Copy nothing but the lines below running from the line containing "<p>When lose</p>" through the line containing "<h3>Surprise Emotion</h3>", both end lines included.
----------
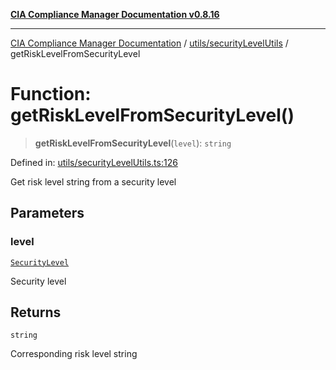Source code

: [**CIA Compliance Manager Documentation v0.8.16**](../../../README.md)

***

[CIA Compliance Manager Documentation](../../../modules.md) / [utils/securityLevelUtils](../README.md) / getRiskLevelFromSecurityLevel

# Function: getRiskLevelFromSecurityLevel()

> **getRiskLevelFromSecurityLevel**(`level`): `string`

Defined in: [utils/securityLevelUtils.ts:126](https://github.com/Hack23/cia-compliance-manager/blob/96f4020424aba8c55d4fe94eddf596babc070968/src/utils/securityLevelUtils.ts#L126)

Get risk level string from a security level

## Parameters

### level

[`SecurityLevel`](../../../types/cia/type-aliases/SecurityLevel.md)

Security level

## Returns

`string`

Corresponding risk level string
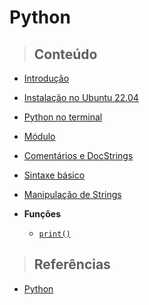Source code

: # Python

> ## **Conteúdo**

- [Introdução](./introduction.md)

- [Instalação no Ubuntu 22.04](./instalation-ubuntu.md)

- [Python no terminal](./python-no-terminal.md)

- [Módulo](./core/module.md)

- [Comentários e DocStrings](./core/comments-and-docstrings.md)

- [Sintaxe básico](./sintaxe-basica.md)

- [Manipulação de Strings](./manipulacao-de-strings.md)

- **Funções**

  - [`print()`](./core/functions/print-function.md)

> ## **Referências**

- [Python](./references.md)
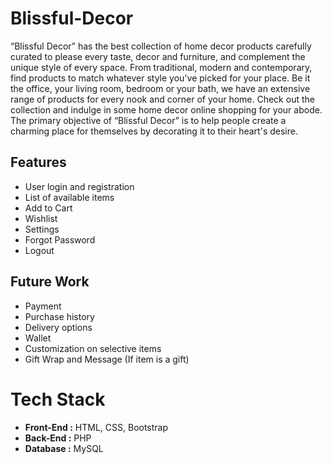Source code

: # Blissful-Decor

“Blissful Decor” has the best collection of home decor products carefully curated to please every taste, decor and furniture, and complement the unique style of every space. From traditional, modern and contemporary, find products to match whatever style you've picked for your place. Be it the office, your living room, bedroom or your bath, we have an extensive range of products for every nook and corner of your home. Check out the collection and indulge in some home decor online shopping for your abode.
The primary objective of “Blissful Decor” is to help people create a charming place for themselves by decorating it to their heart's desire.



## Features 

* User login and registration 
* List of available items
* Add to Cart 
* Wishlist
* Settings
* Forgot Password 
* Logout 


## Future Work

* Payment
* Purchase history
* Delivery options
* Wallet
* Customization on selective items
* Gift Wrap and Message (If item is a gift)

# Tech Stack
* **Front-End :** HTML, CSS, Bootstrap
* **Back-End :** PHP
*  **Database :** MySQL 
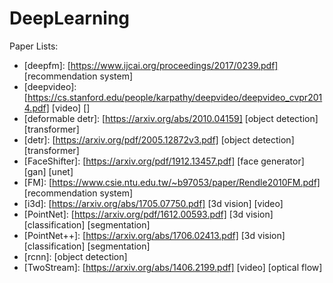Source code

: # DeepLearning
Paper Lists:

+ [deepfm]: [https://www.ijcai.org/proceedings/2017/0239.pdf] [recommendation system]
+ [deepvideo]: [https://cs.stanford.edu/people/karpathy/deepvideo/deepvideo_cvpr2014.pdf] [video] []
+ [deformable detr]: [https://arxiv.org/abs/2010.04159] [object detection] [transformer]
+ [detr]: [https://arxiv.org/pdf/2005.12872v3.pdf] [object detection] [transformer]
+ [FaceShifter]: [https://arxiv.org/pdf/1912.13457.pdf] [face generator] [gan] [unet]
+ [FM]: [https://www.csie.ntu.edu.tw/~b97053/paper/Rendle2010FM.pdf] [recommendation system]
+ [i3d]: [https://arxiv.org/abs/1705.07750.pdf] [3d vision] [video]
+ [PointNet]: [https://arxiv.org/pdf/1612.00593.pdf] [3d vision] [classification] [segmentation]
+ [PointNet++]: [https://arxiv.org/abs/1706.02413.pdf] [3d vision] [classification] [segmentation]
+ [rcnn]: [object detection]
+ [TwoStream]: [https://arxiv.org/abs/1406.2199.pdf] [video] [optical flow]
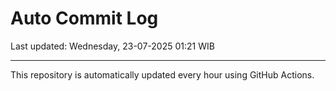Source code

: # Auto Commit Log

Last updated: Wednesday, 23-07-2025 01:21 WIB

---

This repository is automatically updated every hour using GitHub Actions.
----------
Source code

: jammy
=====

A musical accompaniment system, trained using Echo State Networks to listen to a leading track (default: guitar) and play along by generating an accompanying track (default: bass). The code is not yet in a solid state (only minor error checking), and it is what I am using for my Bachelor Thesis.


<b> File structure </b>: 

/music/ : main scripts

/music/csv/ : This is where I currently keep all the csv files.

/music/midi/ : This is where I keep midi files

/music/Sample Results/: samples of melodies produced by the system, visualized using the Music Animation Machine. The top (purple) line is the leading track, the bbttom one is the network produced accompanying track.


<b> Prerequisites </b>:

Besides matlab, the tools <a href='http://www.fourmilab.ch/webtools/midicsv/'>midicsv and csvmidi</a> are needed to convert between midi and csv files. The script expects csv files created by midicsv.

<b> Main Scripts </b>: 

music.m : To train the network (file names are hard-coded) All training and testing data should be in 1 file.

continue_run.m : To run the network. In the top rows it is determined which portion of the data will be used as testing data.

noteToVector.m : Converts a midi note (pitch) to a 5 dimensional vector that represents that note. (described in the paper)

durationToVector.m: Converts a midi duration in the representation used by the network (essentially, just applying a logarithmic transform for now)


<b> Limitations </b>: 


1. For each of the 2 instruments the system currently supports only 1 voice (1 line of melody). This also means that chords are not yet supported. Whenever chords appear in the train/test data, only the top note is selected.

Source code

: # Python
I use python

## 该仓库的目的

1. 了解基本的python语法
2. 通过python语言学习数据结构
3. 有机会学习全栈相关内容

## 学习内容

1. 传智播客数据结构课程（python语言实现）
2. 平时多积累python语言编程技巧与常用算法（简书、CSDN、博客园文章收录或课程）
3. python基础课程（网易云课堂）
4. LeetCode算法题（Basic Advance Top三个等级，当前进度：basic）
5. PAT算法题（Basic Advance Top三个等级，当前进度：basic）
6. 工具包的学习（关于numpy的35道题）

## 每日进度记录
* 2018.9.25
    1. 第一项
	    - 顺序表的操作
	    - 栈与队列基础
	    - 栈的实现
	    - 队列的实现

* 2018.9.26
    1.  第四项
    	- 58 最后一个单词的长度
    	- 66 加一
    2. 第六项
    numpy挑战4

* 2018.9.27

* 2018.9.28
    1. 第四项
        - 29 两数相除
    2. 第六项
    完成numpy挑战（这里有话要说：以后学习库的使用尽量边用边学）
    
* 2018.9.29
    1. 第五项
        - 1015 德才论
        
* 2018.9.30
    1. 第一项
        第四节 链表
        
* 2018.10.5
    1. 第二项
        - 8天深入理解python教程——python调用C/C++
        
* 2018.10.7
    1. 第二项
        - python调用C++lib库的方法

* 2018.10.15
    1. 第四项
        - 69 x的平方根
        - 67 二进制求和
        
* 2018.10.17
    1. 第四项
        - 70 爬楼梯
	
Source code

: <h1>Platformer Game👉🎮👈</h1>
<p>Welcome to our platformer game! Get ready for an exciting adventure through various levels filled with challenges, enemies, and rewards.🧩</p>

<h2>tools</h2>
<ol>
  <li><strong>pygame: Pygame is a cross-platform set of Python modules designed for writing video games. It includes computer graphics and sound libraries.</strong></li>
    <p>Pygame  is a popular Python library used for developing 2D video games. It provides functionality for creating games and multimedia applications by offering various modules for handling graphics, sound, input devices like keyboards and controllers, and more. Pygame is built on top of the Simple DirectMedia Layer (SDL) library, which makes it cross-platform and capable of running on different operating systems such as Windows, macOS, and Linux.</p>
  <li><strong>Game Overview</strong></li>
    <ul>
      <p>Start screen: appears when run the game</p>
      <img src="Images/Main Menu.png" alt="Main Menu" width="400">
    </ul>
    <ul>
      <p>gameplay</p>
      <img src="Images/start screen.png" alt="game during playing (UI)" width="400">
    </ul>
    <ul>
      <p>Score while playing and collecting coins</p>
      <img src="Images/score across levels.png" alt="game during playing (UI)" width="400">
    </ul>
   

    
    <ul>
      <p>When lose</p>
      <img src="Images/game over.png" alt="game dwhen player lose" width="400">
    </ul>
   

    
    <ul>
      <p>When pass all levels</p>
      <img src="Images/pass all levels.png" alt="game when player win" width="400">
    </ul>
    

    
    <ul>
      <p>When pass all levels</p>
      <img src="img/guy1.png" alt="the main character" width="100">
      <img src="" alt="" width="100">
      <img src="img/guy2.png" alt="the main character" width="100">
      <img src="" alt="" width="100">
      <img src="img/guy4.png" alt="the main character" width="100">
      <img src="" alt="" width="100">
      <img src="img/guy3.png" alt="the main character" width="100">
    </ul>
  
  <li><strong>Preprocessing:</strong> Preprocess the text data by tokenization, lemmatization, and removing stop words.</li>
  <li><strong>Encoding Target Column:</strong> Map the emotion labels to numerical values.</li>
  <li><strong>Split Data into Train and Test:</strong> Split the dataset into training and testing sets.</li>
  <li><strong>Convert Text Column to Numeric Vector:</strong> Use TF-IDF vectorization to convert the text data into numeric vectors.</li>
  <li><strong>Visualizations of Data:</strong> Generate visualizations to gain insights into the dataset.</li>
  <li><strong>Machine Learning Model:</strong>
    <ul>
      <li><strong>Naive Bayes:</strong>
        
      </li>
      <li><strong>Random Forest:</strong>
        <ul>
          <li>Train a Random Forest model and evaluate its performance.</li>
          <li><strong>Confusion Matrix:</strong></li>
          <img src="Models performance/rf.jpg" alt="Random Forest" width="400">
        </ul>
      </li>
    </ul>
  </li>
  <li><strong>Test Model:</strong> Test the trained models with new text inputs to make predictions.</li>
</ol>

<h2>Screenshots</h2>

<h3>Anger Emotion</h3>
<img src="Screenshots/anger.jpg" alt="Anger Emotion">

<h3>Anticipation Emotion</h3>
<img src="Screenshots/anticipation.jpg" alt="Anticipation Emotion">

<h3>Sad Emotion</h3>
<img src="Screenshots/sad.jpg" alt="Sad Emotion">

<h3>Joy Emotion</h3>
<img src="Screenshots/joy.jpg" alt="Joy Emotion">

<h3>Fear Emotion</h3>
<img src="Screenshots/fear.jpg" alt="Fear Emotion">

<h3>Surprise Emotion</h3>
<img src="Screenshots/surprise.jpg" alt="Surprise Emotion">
----------
* [Response to this exercise]:
      <p>When lose</p>
      <img src="Images/game over.png" alt="game dwhen player lose" width="400">
    </ul>
   

    
    <ul>
      <p>When pass all levels</p>
      <img src="Images/pass all levels.png" alt="game when player win" width="400">
    </ul>
    

    
    <ul>
      <p>When pass all levels</p>
      <img src="img/guy1.png" alt="the main character" width="100">
      <img src="" alt="" width="100">
      <img src="img/guy2.png" alt="the main character" width="100">
      <img src="" alt="" width="100">
      <img src="img/guy4.png" alt="the main character" width="100">
      <img src="" alt="" width="100">
      <img src="img/guy3.png" alt="the main character" width="100">
    </ul>
  
  <li><strong>Preprocessing:</strong> Preprocess the text data by tokenization, lemmatization, and removing stop words.</li>
  <li><strong>Encoding Target Column:</strong> Map the emotion labels to numerical values.</li>
  <li><strong>Split Data into Train and Test:</strong> Split the dataset into training and testing sets.</li>
  <li><strong>Convert Text Column to Numeric Vector:</strong> Use TF-IDF vectorization to convert the text data into numeric vectors.</li>
  <li><strong>Visualizations of Data:</strong> Generate visualizations to gain insights into the dataset.</li>
  <li><strong>Machine Learning Model:</strong>
    <ul>
      <li><strong>Naive Bayes:</strong>
        
      </li>
      <li><strong>Random Forest:</strong>
        <ul>
          <li>Train a Random Forest model and evaluate its performance.</li>
          <li><strong>Confusion Matrix:</strong></li>
          <img src="Models performance/rf.jpg" alt="Random Forest" width="400">
        </ul>
      </li>
    </ul>
  </li>
  <li><strong>Test Model:</strong> Test the trained models with new text inputs to make predictions.</li>
</ol>

<h2>Screenshots</h2>

<h3>Anger Emotion</h3>
<img src="Screenshots/anger.jpg" alt="Anger Emotion">

<h3>Anticipation Emotion</h3>
<img src="Screenshots/anticipation.jpg" alt="Anticipation Emotion">

<h3>Sad Emotion</h3>
<img src="Screenshots/sad.jpg" alt="Sad Emotion">

<h3>Joy Emotion</h3>
<img src="Screenshots/joy.jpg" alt="Joy Emotion">

<h3>Fear Emotion</h3>
<img src="Screenshots/fear.jpg" alt="Fear Emotion">

<h3>Surprise Emotion</h3>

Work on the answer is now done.